La historia no terminó ahí.
—¡Ella misma nos compró las fotos que le tomamos para publicar el antes y el después!
“EL PEJE LE PEGÓ MUY CABRÓN AL NEGOCIO”, me dijo Benito una tarde de diciembre de 2019. Acababa de regresar de Cancún, donde pasaba prácticamente la mitad del año a la caza de celebridades. Traía entre manos el proyecto de fundar una agencia de marketing digital y producir el portafolio de actores emergentes, además de continuar con fotografía de eventos y productos.
—Las revistas nos dijeron de la noche a la mañana que ya no les interesaban nuestras fotos, pero sabemos que es porque ya notienen dinero para pagarlas. El gobierno ya no les compra publicidad.
Entre la retirada de presupuestos y las demandas millonarias de celebridades como Flor Rubio y Andrea Legarreta, el negocio de los paparazzi empezó a tambalearse. En 2019, Legarreta ganó un juicio que costó a TV Notas 2.5 millones de pesos. Además, el auge de influencers y youtubers arrebató anunciantes, dejando a la prensa rosa en una crisis que orilló a algunos fotorreporteros a explorar nuevos caminos. Aunque hubo intentos como el portal theomg.tv, el éxito fue escaso.

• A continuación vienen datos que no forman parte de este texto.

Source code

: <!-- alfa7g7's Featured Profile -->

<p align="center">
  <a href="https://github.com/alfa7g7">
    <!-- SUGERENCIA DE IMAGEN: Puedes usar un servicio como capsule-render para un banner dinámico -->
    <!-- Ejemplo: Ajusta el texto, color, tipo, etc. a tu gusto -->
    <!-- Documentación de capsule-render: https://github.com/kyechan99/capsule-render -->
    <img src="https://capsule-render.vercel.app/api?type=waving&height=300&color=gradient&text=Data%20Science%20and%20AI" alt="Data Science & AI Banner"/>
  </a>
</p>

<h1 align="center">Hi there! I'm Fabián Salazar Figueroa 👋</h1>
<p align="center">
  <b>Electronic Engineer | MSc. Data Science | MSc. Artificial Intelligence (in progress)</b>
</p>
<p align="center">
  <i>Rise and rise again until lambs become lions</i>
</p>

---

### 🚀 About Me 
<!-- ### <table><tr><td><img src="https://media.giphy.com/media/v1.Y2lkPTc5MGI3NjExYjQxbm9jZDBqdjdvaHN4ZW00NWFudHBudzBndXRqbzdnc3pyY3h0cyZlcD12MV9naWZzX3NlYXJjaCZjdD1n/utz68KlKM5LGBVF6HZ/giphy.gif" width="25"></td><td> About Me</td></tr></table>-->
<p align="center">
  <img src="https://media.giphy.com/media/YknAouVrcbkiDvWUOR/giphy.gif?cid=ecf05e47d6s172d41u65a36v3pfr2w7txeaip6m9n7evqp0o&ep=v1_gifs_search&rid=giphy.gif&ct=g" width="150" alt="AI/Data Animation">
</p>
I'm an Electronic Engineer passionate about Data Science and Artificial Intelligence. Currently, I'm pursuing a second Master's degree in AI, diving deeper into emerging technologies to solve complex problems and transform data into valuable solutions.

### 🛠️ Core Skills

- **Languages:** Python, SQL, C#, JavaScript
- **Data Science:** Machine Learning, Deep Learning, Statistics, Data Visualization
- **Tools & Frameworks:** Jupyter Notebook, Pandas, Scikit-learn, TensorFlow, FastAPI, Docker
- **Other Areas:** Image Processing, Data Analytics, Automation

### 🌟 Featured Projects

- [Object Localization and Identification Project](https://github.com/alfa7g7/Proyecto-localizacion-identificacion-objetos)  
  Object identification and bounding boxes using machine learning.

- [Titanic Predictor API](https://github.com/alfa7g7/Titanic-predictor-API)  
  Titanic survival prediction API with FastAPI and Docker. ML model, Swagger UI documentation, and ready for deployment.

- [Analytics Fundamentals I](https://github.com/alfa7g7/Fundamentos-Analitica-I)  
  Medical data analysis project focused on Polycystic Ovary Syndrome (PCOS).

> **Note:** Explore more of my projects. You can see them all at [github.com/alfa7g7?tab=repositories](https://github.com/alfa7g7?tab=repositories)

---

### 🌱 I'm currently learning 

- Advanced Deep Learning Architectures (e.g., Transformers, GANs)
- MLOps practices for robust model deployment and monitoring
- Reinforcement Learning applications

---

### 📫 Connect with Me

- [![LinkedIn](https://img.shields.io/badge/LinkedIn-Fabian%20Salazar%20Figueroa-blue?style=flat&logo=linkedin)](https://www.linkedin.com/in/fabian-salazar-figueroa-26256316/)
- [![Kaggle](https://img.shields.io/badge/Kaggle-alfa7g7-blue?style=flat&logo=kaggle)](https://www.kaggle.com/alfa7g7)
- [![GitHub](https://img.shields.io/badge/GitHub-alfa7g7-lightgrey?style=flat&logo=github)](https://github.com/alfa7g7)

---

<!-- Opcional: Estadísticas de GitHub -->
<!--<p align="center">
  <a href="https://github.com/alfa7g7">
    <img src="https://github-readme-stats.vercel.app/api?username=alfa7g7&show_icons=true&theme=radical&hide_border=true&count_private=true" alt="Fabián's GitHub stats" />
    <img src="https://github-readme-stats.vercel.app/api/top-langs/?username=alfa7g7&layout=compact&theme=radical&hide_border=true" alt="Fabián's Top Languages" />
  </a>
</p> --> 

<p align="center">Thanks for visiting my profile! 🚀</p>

Hoy, las revistas del corazón han perdido gran parte de su poder amarillista. Muchas celebridades registraron su nombre como marca, blindándose legalmente contra la difusión de su imagen. El juego ha cambiado, y los paparazzi, como Benito, enfrentan un terreno donde el dinero fácil y las exclusivas ya no son garantía. Pero su talento para reinventarse persiste, como un reflejo del oficio que elige capturar la fama, incluso cuando ésta parece desvanecerse.